I am curious what platform has non-power-of-two sized vectors?
I think I was muddling up non-power-of-two vectors with vector "group" sizes used by e.g. vld3/vst3, but of course NEON doesn't have the former, and the latter are entirely irrelevant in this context. So, apologies for the noise :-).
(I did come across a MIPS variant with length-3 vectors at one point, but of course that's pretty much irrelevant here also. AFAIK it's not even publicly documented.)
I wonder if this allows us to remove -mvectorize-with-neon-quad already (or, perhaps, wire it on but make the option a no-op, for possible backward-compatibility reasons)?
What vector size we want as default? We can make 128 default and fall back to 64 if vectorization fails for some reason (or we can always start with 64 and switch to 128 if necessary). We can also add -mvectorize-with-neon-double, and use it and -mvectorize-with-neon-quad to set vector size and prevent auto-detection.
I think it's probably fine to default to 128-bit vectors, and fall back to 64-bits when necessary (where access patterns block usage of wider vectors, or similar). AIUI, ARM were quite keen to get rid of -mvectorize-with-neon-quad altogether, so I'm not sure it makes sense to add a new -double option also: particularly since with widening/narrowing operations, both vector sizes are generally needed simultaneously.

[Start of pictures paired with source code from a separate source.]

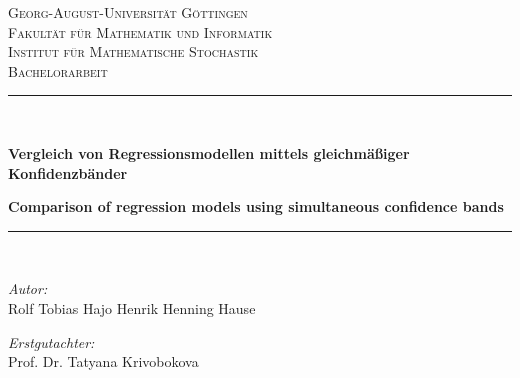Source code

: \documentclass[12pt,a4paper]{article}
\theoremstyle{definition}
\theoremstyle{definition}
\theoremstyle{definition}
\theoremstyle{definition}
\begin{document}
\begin{titlepage}

\begin{center}



\textsc{\LARGE Georg-August-Universität Göttingen}\\
\textsc{Fakultät für Mathematik und Informatik}\\
\textsc{Institut für Mathematische Stochastik}\\[1.5cm]


\textsc{\Large Bachelorarbeit}\\[0.5cm]


\newcommand{\HRule}{\rule{\linewidth}{0.5mm}}
\HRule \\[0.4cm]
\begin{onehalfspace}
{ \LARGE \bfseries  Vergleich von Regressionsmodellen mittels gleichmäßiger Konfidenzbänder  }\\[0.4cm]
\end{onehalfspace}
{ \large \bfseries Comparison of regression models using simultaneous confidence bands}\\[0.4cm]

\HRule \\[1cm]


\begin{minipage}{0.4\textwidth}
\begin{flushleft} \large
\emph{Autor:}\\
Rolf Tobias Hajo Henrik Henning Hause\\
\end{flushleft}
\end{minipage}
\hfill
\begin{minipage}{0.4\textwidth}
\begin{flushright} \large
\emph{Erstgutachter:} \\
Prof. Dr. Tatyana Krivobokova\\
\end{flushright}
\end{minipage}
\vspace{0.3cm}


\end{center}
\end{titlepage}
\end{document}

The best solution would be to evaluate costs for both size options. And it is a reasonable amount of work to do that. But the unknown loop bound case will require versioning between two vector options in addition to possible versioning between vector/scalar loops.
I don't know if we can make a decision without tuning, especially since
- NEON hardware available at the time (Cortex-A8) only processed
data in 64-bit chunks, so Q-reg operations weren't necessarily any faster than D-reg operations (that may still be true).
This is why I thought that starting from the option to switch to 64 if 128 fails (with -mvectorize-with-neon-quad flag) is the least intrusive.
I'm not sure. The best option may well depend on the particular core (A8 vs A9 vs A15), and users will generally want to have the right option (whatever that turns out to be) as the default, without having to grub around in the documentation.
(Maybe if we make -mvectorize-with-neon-quad "wired-on" but otherwise a no-op, we could add e.g. a --param to say "prefer 64-bit vectors" or "prefer 128-bit vectors" (falling back to 64-bit as necessary), for benchmarking purposes and/or intrepid users.)
CC'ing Richard E., in case he has any input.
Cheers,
Julian